Locate, in the data below, the line that contains "function tupleCreator<T>(first: T)" and the line that contains "[k: string]: T"; reproduce exactly those two lines and every line between them, nothing more.

Stored data
◇ ◇ ◇ ◇ ◇ ◇ ◇

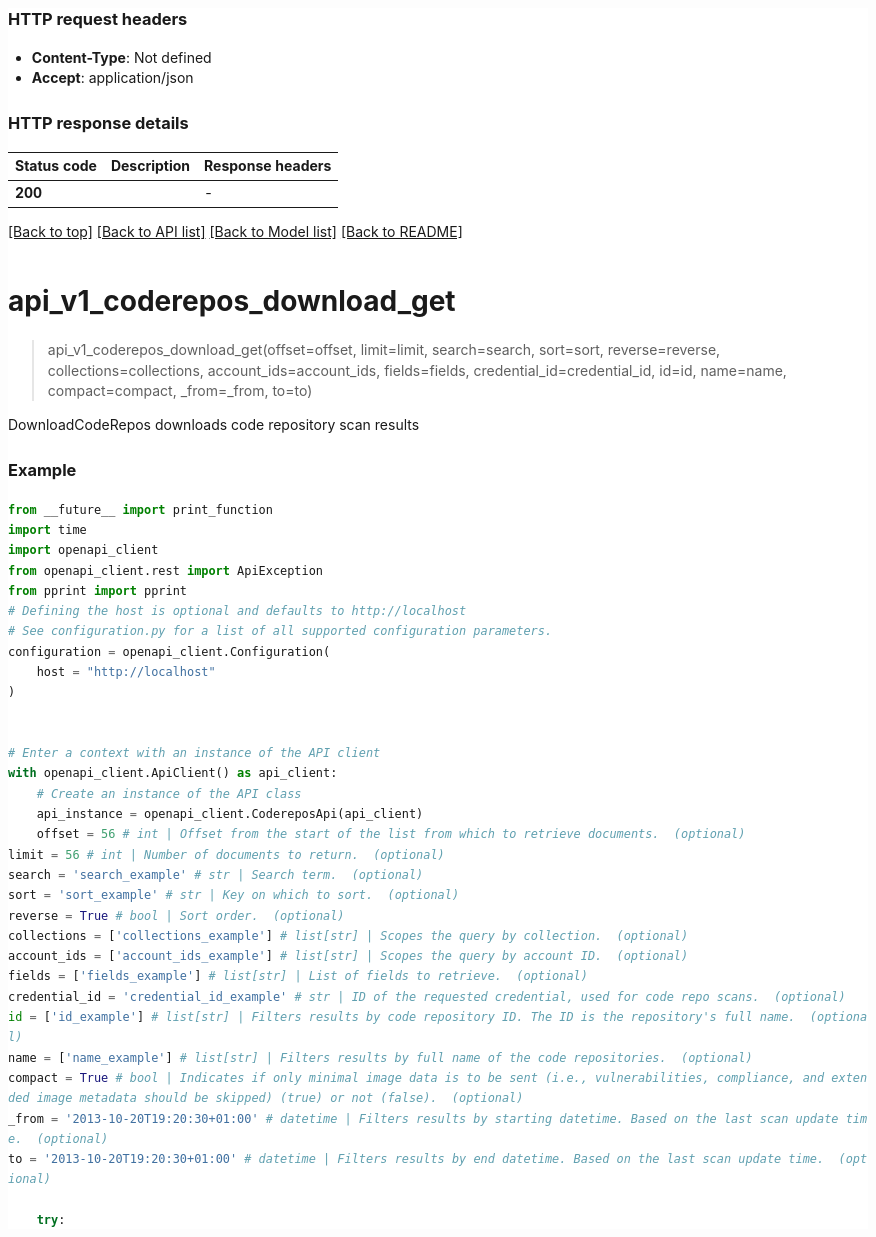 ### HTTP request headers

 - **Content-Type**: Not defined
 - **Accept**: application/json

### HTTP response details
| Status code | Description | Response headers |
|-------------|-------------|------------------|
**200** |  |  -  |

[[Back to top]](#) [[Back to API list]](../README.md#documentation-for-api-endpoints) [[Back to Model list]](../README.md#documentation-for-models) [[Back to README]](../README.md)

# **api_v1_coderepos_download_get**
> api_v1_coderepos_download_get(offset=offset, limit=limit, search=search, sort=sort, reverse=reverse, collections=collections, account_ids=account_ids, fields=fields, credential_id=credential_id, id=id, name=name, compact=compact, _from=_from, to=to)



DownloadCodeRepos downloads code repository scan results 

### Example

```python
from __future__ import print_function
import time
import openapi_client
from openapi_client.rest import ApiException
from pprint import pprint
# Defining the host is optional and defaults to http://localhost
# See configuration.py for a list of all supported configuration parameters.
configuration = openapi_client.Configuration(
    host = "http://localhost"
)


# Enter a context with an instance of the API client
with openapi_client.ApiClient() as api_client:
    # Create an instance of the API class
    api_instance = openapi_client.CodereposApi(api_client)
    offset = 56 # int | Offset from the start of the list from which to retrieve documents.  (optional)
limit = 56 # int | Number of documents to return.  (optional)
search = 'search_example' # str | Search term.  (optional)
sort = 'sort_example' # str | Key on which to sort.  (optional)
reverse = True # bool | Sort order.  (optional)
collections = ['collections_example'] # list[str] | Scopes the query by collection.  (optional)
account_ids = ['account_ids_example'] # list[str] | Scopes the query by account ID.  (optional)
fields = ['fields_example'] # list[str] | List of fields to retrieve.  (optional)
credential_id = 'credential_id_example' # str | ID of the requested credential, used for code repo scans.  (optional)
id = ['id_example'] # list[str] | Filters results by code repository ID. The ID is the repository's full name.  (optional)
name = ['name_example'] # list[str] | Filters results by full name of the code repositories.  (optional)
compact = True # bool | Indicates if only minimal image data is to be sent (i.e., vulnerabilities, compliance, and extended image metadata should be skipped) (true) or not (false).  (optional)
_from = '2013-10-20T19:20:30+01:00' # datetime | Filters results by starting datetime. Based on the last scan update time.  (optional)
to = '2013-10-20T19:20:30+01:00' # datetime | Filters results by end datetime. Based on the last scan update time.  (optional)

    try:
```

◇ ◇ ◇ ◇ ◇ ◇ ◇

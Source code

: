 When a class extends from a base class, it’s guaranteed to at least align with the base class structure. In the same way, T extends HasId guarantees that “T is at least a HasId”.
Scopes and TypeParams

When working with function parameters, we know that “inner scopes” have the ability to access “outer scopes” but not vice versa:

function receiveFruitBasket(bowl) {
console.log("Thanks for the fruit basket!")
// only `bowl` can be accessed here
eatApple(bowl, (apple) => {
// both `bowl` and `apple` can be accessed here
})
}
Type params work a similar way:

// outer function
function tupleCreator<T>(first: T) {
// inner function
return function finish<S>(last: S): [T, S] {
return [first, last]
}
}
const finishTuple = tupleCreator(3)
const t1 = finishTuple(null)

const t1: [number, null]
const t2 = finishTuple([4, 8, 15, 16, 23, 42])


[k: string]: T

◇ ◇ ◇ ◇ ◇ ◇ ◇

**Your solution:**
function tupleCreator<T>(first: T) {
// inner function
return function finish<S>(last: S): [T, S] {
return [first, last]
}
}
const finishTuple = tupleCreator(3)
const t1 = finishTuple(null)

const t1: [number, null]
const t2 = finishTuple([4, 8, 15, 16, 23, 42])


[k: string]: T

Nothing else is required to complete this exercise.